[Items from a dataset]
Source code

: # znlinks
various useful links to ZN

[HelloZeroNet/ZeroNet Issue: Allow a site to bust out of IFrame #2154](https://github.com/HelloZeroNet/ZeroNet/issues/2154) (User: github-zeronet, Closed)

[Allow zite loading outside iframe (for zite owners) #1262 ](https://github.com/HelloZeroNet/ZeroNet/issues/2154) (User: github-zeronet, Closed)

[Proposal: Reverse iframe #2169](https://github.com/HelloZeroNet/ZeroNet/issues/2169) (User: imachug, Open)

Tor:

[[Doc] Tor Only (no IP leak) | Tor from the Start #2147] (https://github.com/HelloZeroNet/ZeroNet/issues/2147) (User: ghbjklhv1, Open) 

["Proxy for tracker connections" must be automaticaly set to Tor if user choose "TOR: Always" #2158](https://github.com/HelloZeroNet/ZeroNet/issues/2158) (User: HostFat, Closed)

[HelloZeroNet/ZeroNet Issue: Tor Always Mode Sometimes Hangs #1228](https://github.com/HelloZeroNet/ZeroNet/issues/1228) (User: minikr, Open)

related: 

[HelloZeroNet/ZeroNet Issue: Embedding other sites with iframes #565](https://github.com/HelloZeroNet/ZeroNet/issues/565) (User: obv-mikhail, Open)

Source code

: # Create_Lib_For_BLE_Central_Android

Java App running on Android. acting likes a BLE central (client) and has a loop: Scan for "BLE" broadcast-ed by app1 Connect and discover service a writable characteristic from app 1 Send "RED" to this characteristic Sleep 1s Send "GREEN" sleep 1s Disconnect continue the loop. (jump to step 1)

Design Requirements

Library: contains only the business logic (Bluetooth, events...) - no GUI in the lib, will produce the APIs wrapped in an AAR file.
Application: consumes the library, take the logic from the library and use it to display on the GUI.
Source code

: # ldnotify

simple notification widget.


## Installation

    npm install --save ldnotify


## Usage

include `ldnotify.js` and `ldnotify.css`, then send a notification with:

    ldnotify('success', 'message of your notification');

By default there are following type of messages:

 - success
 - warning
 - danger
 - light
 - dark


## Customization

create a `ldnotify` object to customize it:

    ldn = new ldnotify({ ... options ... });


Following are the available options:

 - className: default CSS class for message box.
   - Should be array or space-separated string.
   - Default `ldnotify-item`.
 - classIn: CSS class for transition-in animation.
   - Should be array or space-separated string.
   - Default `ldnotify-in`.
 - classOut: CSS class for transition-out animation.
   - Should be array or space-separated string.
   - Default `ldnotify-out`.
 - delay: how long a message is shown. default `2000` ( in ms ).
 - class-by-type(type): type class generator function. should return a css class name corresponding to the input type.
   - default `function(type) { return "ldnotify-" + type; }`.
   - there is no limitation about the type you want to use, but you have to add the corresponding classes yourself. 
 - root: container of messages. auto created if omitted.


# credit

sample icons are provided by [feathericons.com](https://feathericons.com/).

● **ABOUT THIS TASK**
Retype all of the data exactly, so that nothing differs from what is given.

● **WRITTEN ANSWER**
Source code

: # znlinks
various useful links to ZN

[HelloZeroNet/ZeroNet Issue: Allow a site to bust out of IFrame #2154](https://github.com/HelloZeroNet/ZeroNet/issues/2154) (User: github-zeronet, Closed)

[Allow zite loading outside iframe (for zite owners) #1262 ](https://github.com/HelloZeroNet/ZeroNet/issues/2154) (User: github-zeronet, Closed)

[Proposal: Reverse iframe #2169](https://github.com/HelloZeroNet/ZeroNet/issues/2169) (User: imachug, Open)

Tor:

[[Doc] Tor Only (no IP leak) | Tor from the Start #2147] (https://github.com/HelloZeroNet/ZeroNet/issues/2147) (User: ghbjklhv1, Open) 

["Proxy for tracker connections" must be automaticaly set to Tor if user choose "TOR: Always" #2158](https://github.com/HelloZeroNet/ZeroNet/issues/2158) (User: HostFat, Closed)

[HelloZeroNet/ZeroNet Issue: Tor Always Mode Sometimes Hangs #1228](https://github.com/HelloZeroNet/ZeroNet/issues/1228) (User: minikr, Open)

related: 

[HelloZeroNet/ZeroNet Issue: Embedding other sites with iframes #565](https://github.com/HelloZeroNet/ZeroNet/issues/565) (User: obv-mikhail, Open)

Source code

: # Create_Lib_For_BLE_Central_Android

Java App running on Android. acting likes a BLE central (client) and has a loop: Scan for "BLE" broadcast-ed by app1 Connect and discover service a writable characteristic from app 1 Send "RED" to this characteristic Sleep 1s Send "GREEN" sleep 1s Disconnect continue the loop. (jump to step 1)

Design Requirements

Library: contains only the business logic (Bluetooth, events...) - no GUI in the lib, will produce the APIs wrapped in an AAR file.
Application: consumes the library, take the logic from the library and use it to display on the GUI.
Source code

: # ldnotify

simple notification widget.


## Installation

    npm install --save ldnotify


## Usage

include `ldnotify.js` and `ldnotify.css`, then send a notification with:

    ldnotify('success', 'message of your notification');

By default there are following type of messages:

 - success
 - warning
 - danger
 - light
 - dark


## Customization

create a `ldnotify` object to customize it:

    ldn = new ldnotify({ ... options ... });


Following are the available options:

 - className: default CSS class for message box.
   - Should be array or space-separated string.
   - Default `ldnotify-item`.
 - classIn: CSS class for transition-in animation.
   - Should be array or space-separated string.
   - Default `ldnotify-in`.
 - classOut: CSS class for transition-out animation.
   - Should be array or space-separated string.
   - Default `ldnotify-out`.
 - delay: how long a message is shown. default `2000` ( in ms ).
 - class-by-type(type): type class generator function. should return a css class name corresponding to the input type.
   - default `function(type) { return "ldnotify-" + type; }`.
   - there is no limitation about the type you want to use, but you have to add the corresponding classes yourself. 
 - root: container of messages. auto created if omitted.


# credit

sample icons are provided by [feathericons.com](https://feathericons.com/).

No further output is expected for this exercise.